What to produce:
Type out all the records word for word. Any pictures are to be left out.

[Opening Records shown section]

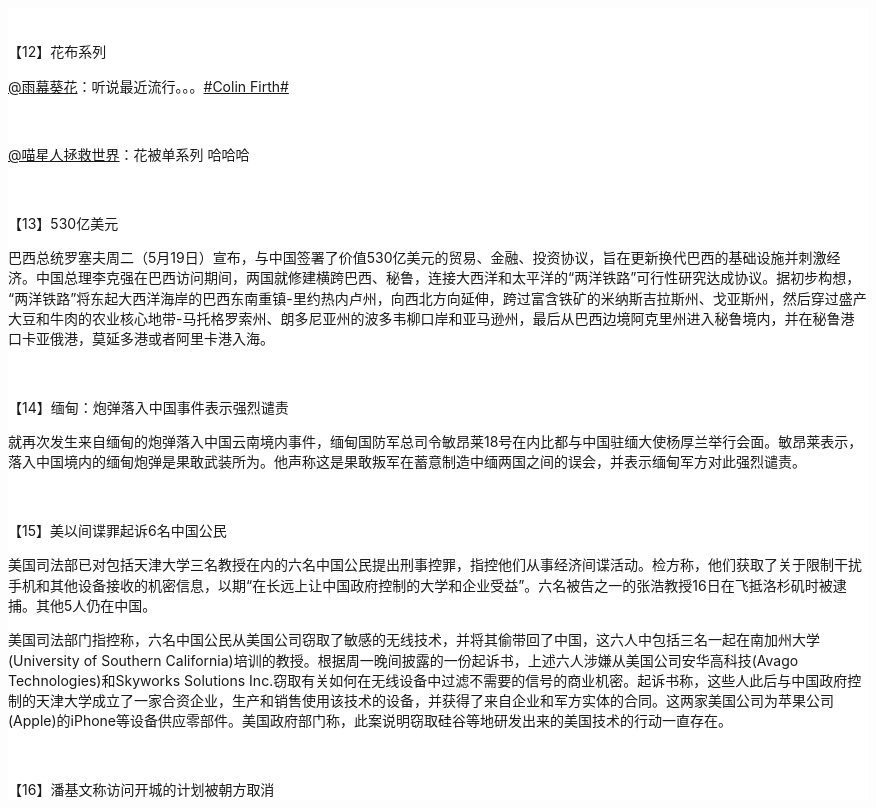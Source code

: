 </p>
<p>
	<img src="http://ww3.sinaimg.cn/mw1024/93c0135dgw1esaiqkdoaej20ch0jxwh0.jpg" alt=""> 
</p>
<p>
	【12】花布系列
</p>
<p>
	<a class="W_fb S_txt1" href="http://weibo.com/u/1868407823">@雨幕葵花</a>：听说最近流行。。。<a target="_blank" class="a_topic" href="http://huati.weibo.com/k/Colin+Firth?from=501">#Colin Firth#</a> 
</p>
<p>
	<img src="http://ptimg.org:88/dapenti/EFiuwZ0u/aU8je.jpg" alt="">&#160;
</p>
<p>
	<a class="W_fb S_txt1" href="http://weibo.com/dimcat">@喵星人拯救世界</a>：花被单系列 哈哈哈
</p>
<img src="http://ptimg.org:88/dapenti/EFiFlZSw/PWfTY.jpg" alt=""> 
<p>
	【13】530亿美元
</p>
<p>
	巴西总统罗塞夫周二（5月19日）宣布，与中国签署了价值530亿美元的贸易、金融、投资协议，旨在更新换代巴西的基础设施并刺激经济。中国总理李克强在巴西访问期间，两国就修建横跨巴西、秘鲁，连接大西洋和太平洋的“两洋铁路”可行性研究达成协议。据初步构想， “两洋铁路”将东起大西洋海岸的巴西东南重镇-里约热内卢州，向西北方向延伸，跨过富含铁矿的米纳斯吉拉斯州、戈亚斯州，然后穿过盛产大豆和牛肉的农业核心地带-马托格罗索州、朗多尼亚州的波多韦柳口岸和亚马逊州，最后从巴西边境阿克里州进入秘鲁境内，并在秘鲁港口卡亚俄港，莫延多港或者阿里卡港入海。
</p>
<p>
	<img src="http://ptimg.org:88/dapenti/EFjeuWTJ/8TaCp.jpg" alt=""> 
</p>
<p>
	【14】缅甸：炮弹落入中国事件表示强烈谴责
</p>
<p>
	就再次发生来自缅甸的炮弹落入中国云南境内事件，缅甸国防军总司令敏昂莱18号在内比都与中国驻缅大使杨厚兰举行会面。敏昂莱表示，落入中国境内的缅甸炮弹是果敢武装所为。他声称这是果敢叛军在蓄意制造中缅两国之间的误会，并表示缅甸军方对此强烈谴责。
</p>
<p>
	<img src="http://ptimg.org:88/dapenti/EFiHuQzm/11jPSy.jpg" alt=""> 
</p>
<p>
	【15】美以间谍罪起诉6名中国公民
</p>
<p>
	美国司法部已对包括天津大学三名教授在内的六名中国公民提出刑事控罪，指控他们从事经济间谍活动。检方称，他们获取了关于限制干扰手机和其他设备接收的机密信息，以期“在长远上让中国政府控制的大学和企业受益”。六名被告之一的张浩教授16日在飞抵洛杉矶时被逮捕。其他5人仍在中国。
</p>
<p>
	美国司法部门指控称，六名中国公民从美国公司窃取了敏感的无线技术，并将其偷带回了中国，这六人中包括三名一起在南加州大学(University of Southern California)培训的教授。根据周一晚间披露的一份起诉书，上述六人涉嫌从美国公司安华高科技(Avago Technologies)和Skyworks Solutions Inc.窃取有关如何在无线设备中过滤不需要的信号的商业机密。起诉书称，这些人此后与中国政府控制的天津大学成立了一家合资企业，生产和销售使用该技术的设备，并获得了来自企业和军方实体的合同。这两家美国公司为苹果公司(Apple)的iPhone等设备供应零部件。美国政府部门称，此案说明窃取硅谷等地研发出来的美国技术的行动一直存在。
</p>
<p>
	<img src="http://ptimg.org:88/dapenti/EFiLChi5/DJCkD.jpg" alt=""> 
</p>
<p>
	【16】潘基文称访问开城的计划被朝方取消
</p>
<p>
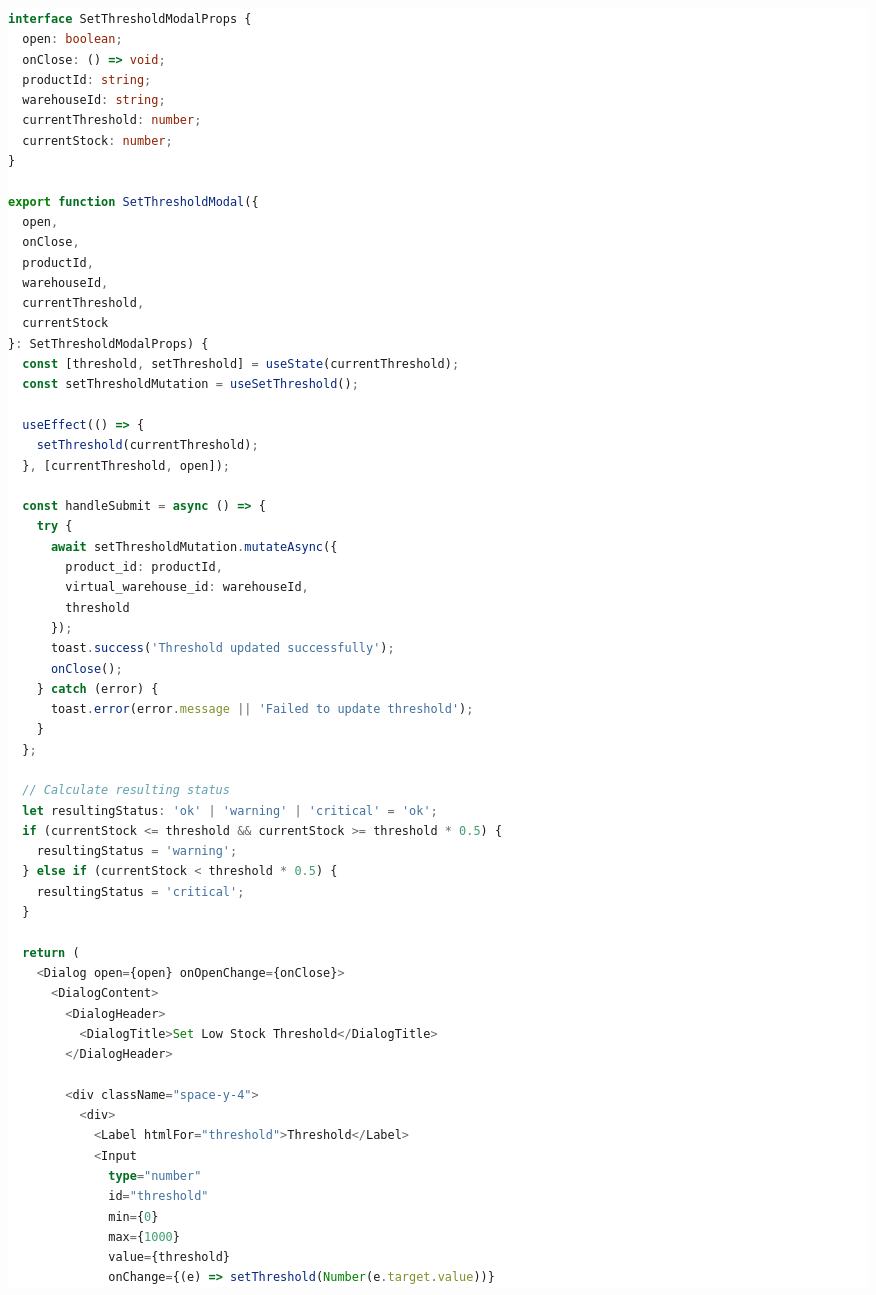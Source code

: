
 ```typescript
interface SetThresholdModalProps {
  open: boolean;
  onClose: () => void;
  productId: string;
  warehouseId: string;
  currentThreshold: number;
  currentStock: number;
}

export function SetThresholdModal({
  open,
  onClose,
  productId,
  warehouseId,
  currentThreshold,
  currentStock
}: SetThresholdModalProps) {
  const [threshold, setThreshold] = useState(currentThreshold);
  const setThresholdMutation = useSetThreshold();

  useEffect(() => {
    setThreshold(currentThreshold);
  }, [currentThreshold, open]);

  const handleSubmit = async () => {
    try {
      await setThresholdMutation.mutateAsync({
        product_id: productId,
        virtual_warehouse_id: warehouseId,
        threshold
      });
      toast.success('Threshold updated successfully');
      onClose();
    } catch (error) {
      toast.error(error.message || 'Failed to update threshold');
    }
  };

  // Calculate resulting status
  let resultingStatus: 'ok' | 'warning' | 'critical' = 'ok';
  if (currentStock <= threshold && currentStock >= threshold * 0.5) {
    resultingStatus = 'warning';
  } else if (currentStock < threshold * 0.5) {
    resultingStatus = 'critical';
  }

  return (
    <Dialog open={open} onOpenChange={onClose}>
      <DialogContent>
        <DialogHeader>
          <DialogTitle>Set Low Stock Threshold</DialogTitle>
        </DialogHeader>

        <div className="space-y-4">
          <div>
            <Label htmlFor="threshold">Threshold</Label>
            <Input
              type="number"
              id="threshold"
              min={0}
              max={1000}
              value={threshold}
              onChange={(e) => setThreshold(Number(e.target.value))}
```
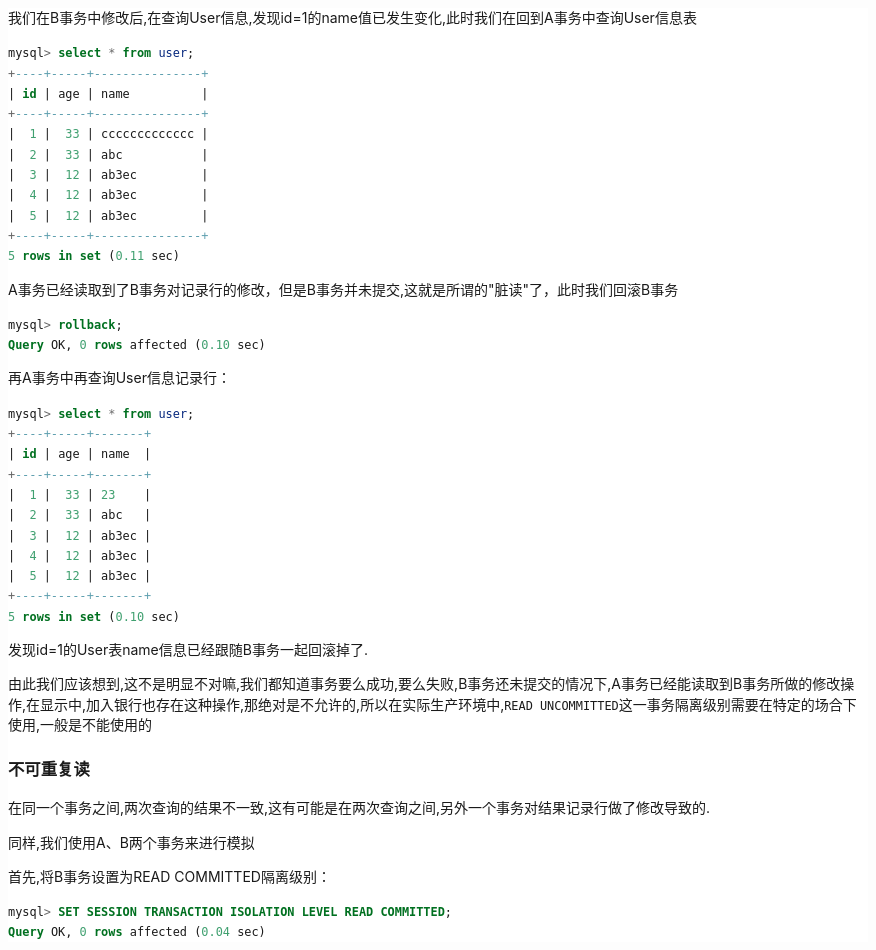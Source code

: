 我们在B事务中修改后,在查询User信息,发现id=1的name值已发生变化,此时我们在回到A事务中查询User信息表

```sql
mysql> select * from user;
+----+-----+---------------+
| id | age | name          |
+----+-----+---------------+
|  1 |  33 | ccccccccccccc |
|  2 |  33 | abc           |
|  3 |  12 | ab3ec         |
|  4 |  12 | ab3ec         |
|  5 |  12 | ab3ec         |
+----+-----+---------------+
5 rows in set (0.11 sec)

```

A事务已经读取到了B事务对记录行的修改，但是B事务并未提交,这就是所谓的"脏读"了，此时我们回滚B事务

```sql
mysql> rollback;
Query OK, 0 rows affected (0.10 sec)
```

再A事务中再查询User信息记录行：

```sql
mysql> select * from user;
+----+-----+-------+
| id | age | name  |
+----+-----+-------+
|  1 |  33 | 23    |
|  2 |  33 | abc   |
|  3 |  12 | ab3ec |
|  4 |  12 | ab3ec |
|  5 |  12 | ab3ec |
+----+-----+-------+
5 rows in set (0.10 sec)
```

发现id=1的User表name信息已经跟随B事务一起回滚掉了.

由此我们应该想到,这不是明显不对嘛,我们都知道事务要么成功,要么失败,B事务还未提交的情况下,A事务已经能读取到B事务所做的修改操作,在显示中,加入银行也存在这种操作,那绝对是不允许的,所以在实际生产环境中,`READ UNCOMMITTED`这一事务隔离级别需要在特定的场合下使用,一般是不能使用的

### 不可重复读

在同一个事务之间,两次查询的结果不一致,这有可能是在两次查询之间,另外一个事务对结果记录行做了修改导致的.

同样,我们使用A、B两个事务来进行模拟

首先,将B事务设置为READ COMMITTED隔离级别：

```sql
mysql> SET SESSION TRANSACTION ISOLATION LEVEL READ COMMITTED;
Query OK, 0 rows affected (0.04 sec)
```
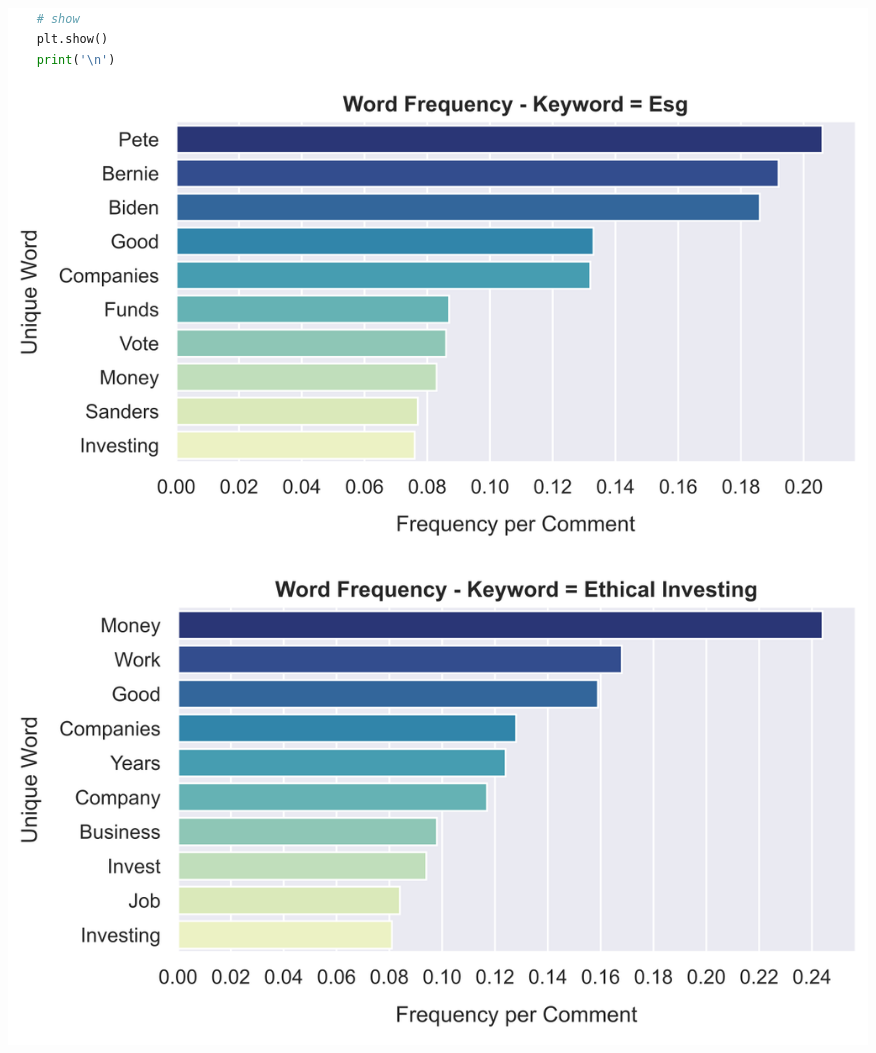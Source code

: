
 ```python
    # show
    plt.show()
    print('\n')
```

    
    



    
![svg](Report_Notebook_files/Report_Notebook_43_1.svg)
    


    
    



    
![svg](Report_Notebook_files/Report_Notebook_43_3.svg)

[Closing Records shown section]

Output:
Source code

: </p>
<p>
	<img src="http://ww3.sinaimg.cn/mw1024/93c0135dgw1esaiqkdoaej20ch0jxwh0.jpg" alt=""> 
</p>
<p>
	【12】花布系列
</p>
<p>
	<a class="W_fb S_txt1" href="http://weibo.com/u/1868407823">@雨幕葵花</a>：听说最近流行。。。<a target="_blank" class="a_topic" href="http://huati.weibo.com/k/Colin+Firth?from=501">#Colin Firth#</a> 
</p>
<p>
	<img src="http://ptimg.org:88/dapenti/EFiuwZ0u/aU8je.jpg" alt="">&#160;
</p>
<p>
	<a class="W_fb S_txt1" href="http://weibo.com/dimcat">@喵星人拯救世界</a>：花被单系列 哈哈哈
</p>
<img src="http://ptimg.org:88/dapenti/EFiFlZSw/PWfTY.jpg" alt=""> 
<p>
	【13】530亿美元
</p>
<p>
	巴西总统罗塞夫周二（5月19日）宣布，与中国签署了价值530亿美元的贸易、金融、投资协议，旨在更新换代巴西的基础设施并刺激经济。中国总理李克强在巴西访问期间，两国就修建横跨巴西、秘鲁，连接大西洋和太平洋的“两洋铁路”可行性研究达成协议。据初步构想， “两洋铁路”将东起大西洋海岸的巴西东南重镇-里约热内卢州，向西北方向延伸，跨过富含铁矿的米纳斯吉拉斯州、戈亚斯州，然后穿过盛产大豆和牛肉的农业核心地带-马托格罗索州、朗多尼亚州的波多韦柳口岸和亚马逊州，最后从巴西边境阿克里州进入秘鲁境内，并在秘鲁港口卡亚俄港，莫延多港或者阿里卡港入海。
</p>
<p>
	<img src="http://ptimg.org:88/dapenti/EFjeuWTJ/8TaCp.jpg" alt=""> 
</p>
<p>
	【14】缅甸：炮弹落入中国事件表示强烈谴责
</p>
<p>
	就再次发生来自缅甸的炮弹落入中国云南境内事件，缅甸国防军总司令敏昂莱18号在内比都与中国驻缅大使杨厚兰举行会面。敏昂莱表示，落入中国境内的缅甸炮弹是果敢武装所为。他声称这是果敢叛军在蓄意制造中缅两国之间的误会，并表示缅甸军方对此强烈谴责。
</p>
<p>
	<img src="http://ptimg.org:88/dapenti/EFiHuQzm/11jPSy.jpg" alt=""> 
</p>
<p>
	【15】美以间谍罪起诉6名中国公民
</p>
<p>
	美国司法部已对包括天津大学三名教授在内的六名中国公民提出刑事控罪，指控他们从事经济间谍活动。检方称，他们获取了关于限制干扰手机和其他设备接收的机密信息，以期“在长远上让中国政府控制的大学和企业受益”。六名被告之一的张浩教授16日在飞抵洛杉矶时被逮捕。其他5人仍在中国。
</p>
<p>
	美国司法部门指控称，六名中国公民从美国公司窃取了敏感的无线技术，并将其偷带回了中国，这六人中包括三名一起在南加州大学(University of Southern California)培训的教授。根据周一晚间披露的一份起诉书，上述六人涉嫌从美国公司安华高科技(Avago Technologies)和Skyworks Solutions Inc.窃取有关如何在无线设备中过滤不需要的信号的商业机密。起诉书称，这些人此后与中国政府控制的天津大学成立了一家合资企业，生产和销售使用该技术的设备，并获得了来自企业和军方实体的合同。这两家美国公司为苹果公司(Apple)的iPhone等设备供应零部件。美国政府部门称，此案说明窃取硅谷等地研发出来的美国技术的行动一直存在。
</p>
<p>
	<img src="http://ptimg.org:88/dapenti/EFiLChi5/DJCkD.jpg" alt=""> 
</p>
<p>
	【16】潘基文称访问开城的计划被朝方取消
</p>
<p>
Source code

:
 ```typescript
interface SetThresholdModalProps {
  open: boolean;
  onClose: () => void;
  productId: string;
  warehouseId: string;
  currentThreshold: number;
  currentStock: number;
}

export function SetThresholdModal({
  open,
  onClose,
  productId,
  warehouseId,
  currentThreshold,
  currentStock
}: SetThresholdModalProps) {
  const [threshold, setThreshold] = useState(currentThreshold);
  const setThresholdMutation = useSetThreshold();

  useEffect(() => {
    setThreshold(currentThreshold);
  }, [currentThreshold, open]);

  const handleSubmit = async () => {
    try {
      await setThresholdMutation.mutateAsync({
        product_id: productId,
        virtual_warehouse_id: warehouseId,
        threshold
      });
      toast.success('Threshold updated successfully');
      onClose();
    } catch (error) {
      toast.error(error.message || 'Failed to update threshold');
    }
  };

  // Calculate resulting status
  let resultingStatus: 'ok' | 'warning' | 'critical' = 'ok';
  if (currentStock <= threshold && currentStock >= threshold * 0.5) {
    resultingStatus = 'warning';
  } else if (currentStock < threshold * 0.5) {
    resultingStatus = 'critical';
  }

  return (
    <Dialog open={open} onOpenChange={onClose}>
      <DialogContent>
        <DialogHeader>
          <DialogTitle>Set Low Stock Threshold</DialogTitle>
        </DialogHeader>

        <div className="space-y-4">
          <div>
            <Label htmlFor="threshold">Threshold</Label>
            <Input
              type="number"
              id="threshold"
              min={0}
              max={1000}
              value={threshold}
              onChange={(e) => setThreshold(Number(e.target.value))}
```
Source code

: 我们在B事务中修改后,在查询User信息,发现id=1的name值已发生变化,此时我们在回到A事务中查询User信息表

```sql
mysql> select * from user;
+----+-----+---------------+
| id | age | name          |
+----+-----+---------------+
|  1 |  33 | ccccccccccccc |
|  2 |  33 | abc           |
|  3 |  12 | ab3ec         |
|  4 |  12 | ab3ec         |
|  5 |  12 | ab3ec         |
+----+-----+---------------+
5 rows in set (0.11 sec)

```

A事务已经读取到了B事务对记录行的修改，但是B事务并未提交,这就是所谓的"脏读"了，此时我们回滚B事务

```sql
mysql> rollback;
Query OK, 0 rows affected (0.10 sec)
```

再A事务中再查询User信息记录行：

```sql
mysql> select * from user;
+----+-----+-------+
| id | age | name  |
+----+-----+-------+
|  1 |  33 | 23    |
|  2 |  33 | abc   |
|  3 |  12 | ab3ec |
|  4 |  12 | ab3ec |
|  5 |  12 | ab3ec |
+----+-----+-------+
5 rows in set (0.10 sec)
```

发现id=1的User表name信息已经跟随B事务一起回滚掉了.

由此我们应该想到,这不是明显不对嘛,我们都知道事务要么成功,要么失败,B事务还未提交的情况下,A事务已经能读取到B事务所做的修改操作,在显示中,加入银行也存在这种操作,那绝对是不允许的,所以在实际生产环境中,`READ UNCOMMITTED`这一事务隔离级别需要在特定的场合下使用,一般是不能使用的

### 不可重复读

在同一个事务之间,两次查询的结果不一致,这有可能是在两次查询之间,另外一个事务对结果记录行做了修改导致的.

同样,我们使用A、B两个事务来进行模拟

首先,将B事务设置为READ COMMITTED隔离级别：

```sql
mysql> SET SESSION TRANSACTION ISOLATION LEVEL READ COMMITTED;
Query OK, 0 rows affected (0.04 sec)
```
Source code

:
 ```python
    # show
    plt.show()
    print('\n')
```

    
    



    
![svg](Report_Notebook_files/Report_Notebook_43_1.svg)
    


    
    



    
![svg](Report_Notebook_files/Report_Notebook_43_3.svg)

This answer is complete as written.